(Beginning of EXTRACTED INFORMATION)

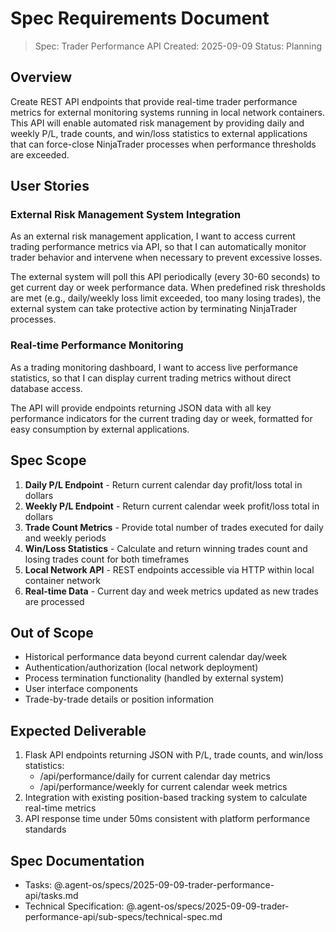 # Spec Requirements Document

> Spec: Trader Performance API
> Created: 2025-09-09
> Status: Planning

## Overview

Create REST API endpoints that provide real-time trader performance metrics for external monitoring systems running in local network containers. This API will enable automated risk management by providing daily and weekly P/L, trade counts, and win/loss statistics to external applications that can force-close NinjaTrader processes when performance thresholds are exceeded.

## User Stories

### External Risk Management System Integration

As an external risk management application, I want to access current trading performance metrics via API, so that I can automatically monitor trader behavior and intervene when necessary to prevent excessive losses.

The external system will poll this API periodically (every 30-60 seconds) to get current day or week performance data. When predefined risk thresholds are met (e.g., daily/weekly loss limit exceeded, too many losing trades), the external system can take protective action by terminating NinjaTrader processes.

### Real-time Performance Monitoring

As a trading monitoring dashboard, I want to access live performance statistics, so that I can display current trading metrics without direct database access.

The API will provide endpoints returning JSON data with all key performance indicators for the current trading day or week, formatted for easy consumption by external applications.

## Spec Scope

1. **Daily P/L Endpoint** - Return current calendar day profit/loss total in dollars
2. **Weekly P/L Endpoint** - Return current calendar week profit/loss total in dollars
3. **Trade Count Metrics** - Provide total number of trades executed for daily and weekly periods
4. **Win/Loss Statistics** - Calculate and return winning trades count and losing trades count for both timeframes
5. **Local Network API** - REST endpoints accessible via HTTP within local container network
6. **Real-time Data** - Current day and week metrics updated as new trades are processed

## Out of Scope

- Historical performance data beyond current calendar day/week
- Authentication/authorization (local network deployment)
- Process termination functionality (handled by external system)
- User interface components
- Trade-by-trade details or position information

## Expected Deliverable

1. Flask API endpoints returning JSON with P/L, trade counts, and win/loss statistics:
   - /api/performance/daily for current calendar day metrics
   - /api/performance/weekly for current calendar week metrics
2. Integration with existing position-based tracking system to calculate real-time metrics
3. API response time under 50ms consistent with platform performance standards

## Spec Documentation

- Tasks: @.agent-os/specs/2025-09-09-trader-performance-api/tasks.md
- Technical Specification: @.agent-os/specs/2025-09-09-trader-performance-api/sub-specs/technical-spec.md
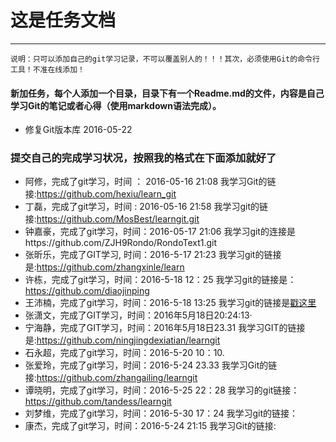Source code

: ﻿#  这是任务文档
---
`说明：只可以添加自己的git学习记录，不可以覆盖别人的！！！其次，必须使用Git的命令行工具！不准在线添加！`
#### 新加任务，每个人添加一个目录，目录下有一个Readme.md的文件，内容是自己学习Git的笔记或者心得（使用markdown语法完成）。
-  修复Git版本库 2016-05-22

### 提交自己的完成学习状况，按照我的格式在下面添加就好了
- 阿修，完成了git学习，时间 ： 2016-05-16 21:08  我学习Git的链接:https://github.com/hexiu/learn_git
- 丁磊，完成了git学习，时间 :  2016-05-16 21:58  我学习git的链接:https://github.com/MosBest/learngit.git
- 钟嘉豪，完成了git学习，时间：2016-05-17 21:06 我学习git的连接是https://github.com/ZJH9Rondo/RondoText1.git
- 张昕乐，完成了GIT学习, 时间：2016-5-17 21:23 我学习git的链接是:https://github.com/zhangxinle/learn
- 许栋，完成了git学习，时间：2016-5-18 12：25 我学习git的链接是：https://github.com/diaojinping
- 王沛楠，完成了git学习，时间：2016-5-18 13:25 我学习git的链接是[戳这里](https://github.com/wildpener/learngit)
- 张潇文，完成了GIT学习，时间：2016年5月18日20:24:13·
- 宁海静，完成了GIT学习，时间：2016年5月18日23.31 我学习GIT的链接是:https://github.com/ningjingdexiatian/learngit
- 石永超，完成了git学习，时间：2016-5-20 10：10.
- 张爱玲，完成了git学习，时间：2016-5-24  23.33  我学习Git的链接:https://github.com/zhangailing/learngit
- 谭晓明，完成了git学习，时间：2016-5-25 22：28 我学习的git链接：https://github.com/tandess/learngit
- 刘梦维，完成了git学习，时间：2016-5-30 17：24 我学习git的链接：
- 康杰，完成了git学习，时间：2016-5-24  21:15 我学习Git的链接:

(End of EXTRACTED INFORMATION)

● **WORK TO BE COMPLETED**
Using the records above, pull out each line where the word "local" occurs.

● **REPLY TO THE TASK**
Create REST API endpoints that provide real-time trader performance metrics for external monitoring systems running in local network containers. This API will enable automated risk management by providing daily and weekly P/L, trade counts, and win/loss statistics to external applications that can force-close NinjaTrader processes when performance thresholds are exceeded.
5. **Local Network API** - REST endpoints accessible via HTTP within local container network
- Authentication/authorization (local network deployment)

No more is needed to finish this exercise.